Jul 4, 2014

iSaloni Milestones. 1972, Drocco and Mello for Gufram

16. A cactus-guframCactus. A clothes rack in theory, an icon in fact.

An intellectual object which seamlessly connects the refined surrealism of the Torinese radicals of the ’70s to that more widespread form of surrealism, American Pop.

A cactus without thorns, essentially. Artificial nature for planting in haute bourgeois homes.

Rarely used as a functional object, it has become so famous as to have obscured the names of its creators, Guido Drocco and Franco Mello, two very serious designers.

Produced in a limited edition, originally in emerald green, it has been continually updated in new and extremely expensive variations.
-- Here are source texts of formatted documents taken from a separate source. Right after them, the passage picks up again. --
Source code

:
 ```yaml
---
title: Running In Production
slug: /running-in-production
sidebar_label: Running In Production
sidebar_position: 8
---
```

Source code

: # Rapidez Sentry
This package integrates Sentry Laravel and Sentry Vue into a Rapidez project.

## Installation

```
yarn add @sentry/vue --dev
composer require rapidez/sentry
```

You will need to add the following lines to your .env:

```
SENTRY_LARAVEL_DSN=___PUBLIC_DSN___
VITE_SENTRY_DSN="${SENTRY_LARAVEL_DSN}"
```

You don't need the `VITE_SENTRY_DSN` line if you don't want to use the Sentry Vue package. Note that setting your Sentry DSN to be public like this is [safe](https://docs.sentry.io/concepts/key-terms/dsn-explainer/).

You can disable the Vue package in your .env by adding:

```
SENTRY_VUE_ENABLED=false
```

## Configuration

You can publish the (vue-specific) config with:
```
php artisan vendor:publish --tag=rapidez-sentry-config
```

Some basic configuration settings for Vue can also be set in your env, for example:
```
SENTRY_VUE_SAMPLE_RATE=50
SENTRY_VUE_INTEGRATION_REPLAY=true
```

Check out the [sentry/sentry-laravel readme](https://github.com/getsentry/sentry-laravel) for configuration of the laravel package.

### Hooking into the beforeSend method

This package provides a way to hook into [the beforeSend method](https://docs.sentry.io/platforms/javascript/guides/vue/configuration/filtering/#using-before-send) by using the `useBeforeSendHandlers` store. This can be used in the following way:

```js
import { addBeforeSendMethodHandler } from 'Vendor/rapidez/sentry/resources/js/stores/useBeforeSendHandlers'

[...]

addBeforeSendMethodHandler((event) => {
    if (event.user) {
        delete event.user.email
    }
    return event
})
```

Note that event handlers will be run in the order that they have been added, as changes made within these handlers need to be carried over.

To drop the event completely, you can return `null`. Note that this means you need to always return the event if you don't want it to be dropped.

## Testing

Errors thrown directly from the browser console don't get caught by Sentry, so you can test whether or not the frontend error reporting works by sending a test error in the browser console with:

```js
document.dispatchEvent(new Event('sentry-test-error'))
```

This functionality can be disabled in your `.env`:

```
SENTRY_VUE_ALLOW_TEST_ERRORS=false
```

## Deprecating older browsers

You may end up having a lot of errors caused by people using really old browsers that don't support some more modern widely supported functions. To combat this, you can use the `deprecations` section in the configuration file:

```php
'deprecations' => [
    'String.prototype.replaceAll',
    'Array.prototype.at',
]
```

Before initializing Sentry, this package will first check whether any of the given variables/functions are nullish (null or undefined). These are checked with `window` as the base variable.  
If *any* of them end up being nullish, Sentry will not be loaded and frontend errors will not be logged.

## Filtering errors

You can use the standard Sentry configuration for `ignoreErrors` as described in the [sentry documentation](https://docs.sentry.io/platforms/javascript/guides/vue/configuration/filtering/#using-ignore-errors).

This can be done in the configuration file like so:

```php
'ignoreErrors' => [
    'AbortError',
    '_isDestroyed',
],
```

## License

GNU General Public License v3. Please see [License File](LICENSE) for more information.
And like all symbols, it is absolutely inimitable.

Jul 1, 2014

iSaloni Interviews. Johanna Grawunder

0.-Johanna-GrawunderJohanna Grawunder is inquestionably the most original American designer working on the international scene. Born in San Diego, California in 1961, she graduated in Architecture from Florence and joined the studio of Ettore Sottsass. This experience, from 1985-2001, would be long and fundamental for her. In 2001 she went back to the States, to San Francisco, where she continues to design for some of the top Italian manufacturers (e.g. Flos, Glas and Boffi) as well as for important galleries. She is also active in the fields of architecture, interior architecture and installations.

What was your most memorable experience of the Saloni? An encounter, an event, or simply an impression.

The week of the Salone is a time of pure optimism. Everyone showing the fruits of a year of work. Everyone discussing and thinking about the future of design. Sometimes in a positive light, other times negative. But apart from the design exhibitions and products presented, for me the Salone is a clarification of the state of the discipline: for a few days, there’s a freeze frame between the current state of design and what we want it to become.

The 5 most important pieces in the 2014 edition? You can include one of your own.

Patrizia Urquiola, Shimmer side table for Glas. Simple form, beautiful dichroic effect on the glass.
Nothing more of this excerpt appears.